Regionen mit höherem Sozialkapital verzeichnen geringere Zahlen an Todesopfern
Mithilfe von ökonometrischen Modellen setzen die Studienautoren in jedem der sieben Länder das Sozialkapital auf Landkreis- (oder vergleichbarer) Ebene mit der Anzahl an Covid-19-Fällen in Verbindung. Durch statistische Methoden machen die Autoreninnen und Autoren alle Landkreise in einem Land vergleichbar hinsichtlich der wichtigsten ökonomischen und sozialen Faktoren, wie Bruttoinlandsprodukt, Bevölkerung, Wirtschaftssektoren sowie der medizinischen Infrastruktur.

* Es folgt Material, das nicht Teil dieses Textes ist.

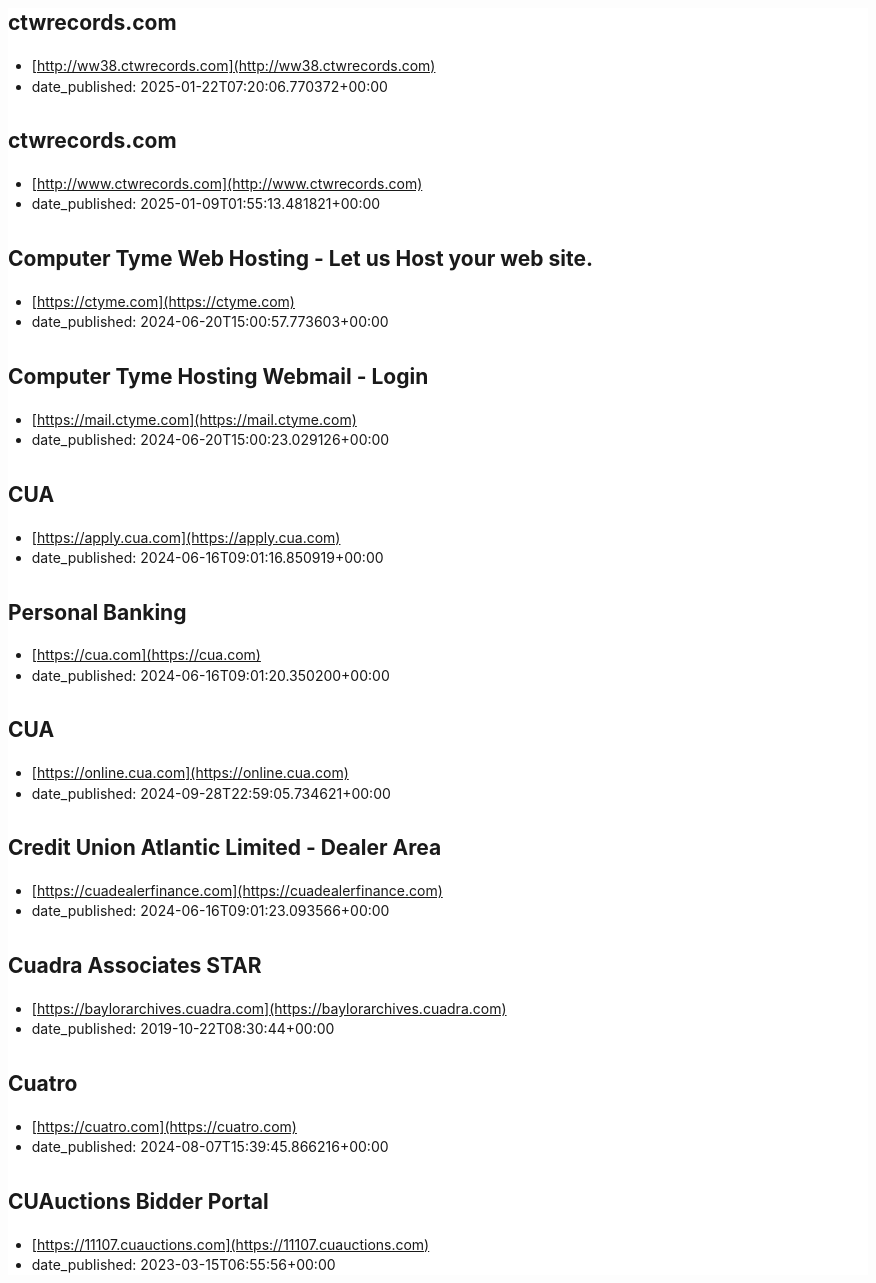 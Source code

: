  ## ctwrecords.com
 - [http://ww38.ctwrecords.com](http://ww38.ctwrecords.com)
 - date_published: 2025-01-22T07:20:06.770372+00:00

 ## ctwrecords.com
 - [http://www.ctwrecords.com](http://www.ctwrecords.com)
 - date_published: 2025-01-09T01:55:13.481821+00:00

 ## Computer Tyme Web Hosting - Let us Host your web site.
 - [https://ctyme.com](https://ctyme.com)
 - date_published: 2024-06-20T15:00:57.773603+00:00

 ## Computer Tyme Hosting Webmail - Login
 - [https://mail.ctyme.com](https://mail.ctyme.com)
 - date_published: 2024-06-20T15:00:23.029126+00:00

 ## CUA
 - [https://apply.cua.com](https://apply.cua.com)
 - date_published: 2024-06-16T09:01:16.850919+00:00

 ## Personal Banking
 - [https://cua.com](https://cua.com)
 - date_published: 2024-06-16T09:01:20.350200+00:00

 ## CUA
 - [https://online.cua.com](https://online.cua.com)
 - date_published: 2024-09-28T22:59:05.734621+00:00

 ## Credit Union Atlantic Limited - Dealer Area
 - [https://cuadealerfinance.com](https://cuadealerfinance.com)
 - date_published: 2024-06-16T09:01:23.093566+00:00

 ## Cuadra Associates STAR
 - [https://baylorarchives.cuadra.com](https://baylorarchives.cuadra.com)
 - date_published: 2019-10-22T08:30:44+00:00

 ## Cuatro
 - [https://cuatro.com](https://cuatro.com)
 - date_published: 2024-08-07T15:39:45.866216+00:00

 ## CUAuctions Bidder Portal
 - [https://11107.cuauctions.com](https://11107.cuauctions.com)
 - date_published: 2023-03-15T06:55:56+00:00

Neben der Analyse der Fallzahlen in sieben europäischen Ländern beleuchten die beteiligten Forscherinnen und Forscher den italienischen Fall näher. Zum einen zeigen sie, dass Sozialkapital auch die Zahl der Todesopfer beeinflusst. „Regionen mit höherem Sozialkapital verzeichnen geringere Zahlen an Todesopfern“, sagt Sebastian Siegloch. Zum anderen dokumentieren sie, dass Sozialkapital tatsächlich individuelles Verhalten beeinflusst. Mit anonymisierten Standort-Daten von Mobiltelefonen zeigt die Studie, dass Italiener in Regionen mit hohem Sozialkapital ihre Mobilität stärker eingeschränkt haben als Landsleute in Gegenden mit niedrigerem Sozialkapital.

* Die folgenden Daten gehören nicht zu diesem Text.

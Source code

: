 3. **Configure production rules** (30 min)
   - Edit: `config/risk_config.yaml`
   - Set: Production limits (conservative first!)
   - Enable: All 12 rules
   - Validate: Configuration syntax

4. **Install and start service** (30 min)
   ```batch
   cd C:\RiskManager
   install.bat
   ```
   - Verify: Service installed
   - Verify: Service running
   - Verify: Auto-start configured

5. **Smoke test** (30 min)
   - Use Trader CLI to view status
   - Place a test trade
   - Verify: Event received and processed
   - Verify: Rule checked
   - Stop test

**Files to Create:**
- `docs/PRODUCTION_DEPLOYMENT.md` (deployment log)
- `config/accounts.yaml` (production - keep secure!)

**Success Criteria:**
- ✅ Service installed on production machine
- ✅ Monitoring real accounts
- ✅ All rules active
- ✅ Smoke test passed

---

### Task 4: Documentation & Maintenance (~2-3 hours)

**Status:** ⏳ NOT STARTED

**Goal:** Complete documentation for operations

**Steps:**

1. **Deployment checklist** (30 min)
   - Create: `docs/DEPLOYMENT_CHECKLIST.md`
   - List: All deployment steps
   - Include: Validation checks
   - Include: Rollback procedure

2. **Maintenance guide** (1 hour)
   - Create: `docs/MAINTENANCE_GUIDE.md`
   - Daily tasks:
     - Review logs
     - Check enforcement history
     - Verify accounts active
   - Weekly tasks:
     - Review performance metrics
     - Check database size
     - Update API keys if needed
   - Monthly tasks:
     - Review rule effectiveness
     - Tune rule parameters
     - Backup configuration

Das ZEW in Mannheim forscht im Bereich der angewandten und politikorientierten Wirtschaftswissenschaften und stellt der nationalen und internationalen Forschung bedeutende Datensätze zur Verfügung. Das Institut unterstützt durch fundierte Beratung Politik, Unternehmen und Verwaltung auf nationaler und europäischer Ebene bei der Bewältigung wirtschaftspolitischer Herausforderungen. Zentrale Forschungsfrage des ZEW ist, wie Märkte und Institutionen gestaltet sein müssen, um eine nachhaltige und effiziente wirtschaftliche Entwicklung der wissensbasierten europäischen Volkswirtschaften zu ermöglichen. Durch gezielten Wissenstransfer und Weiterbildung begleitet das ZEW wirtschaftliche Veränderungsprozesse. Das ZEW wurde 1991 gegründet. Es ist Mitglied der Leibniz-Gemeinschaft. Derzeit arbeiten am ZEW rund 190 Mitarbeiterinnen und Mitarbeiter, von denen rund zwei Drittel wissenschaftlich tätig sind.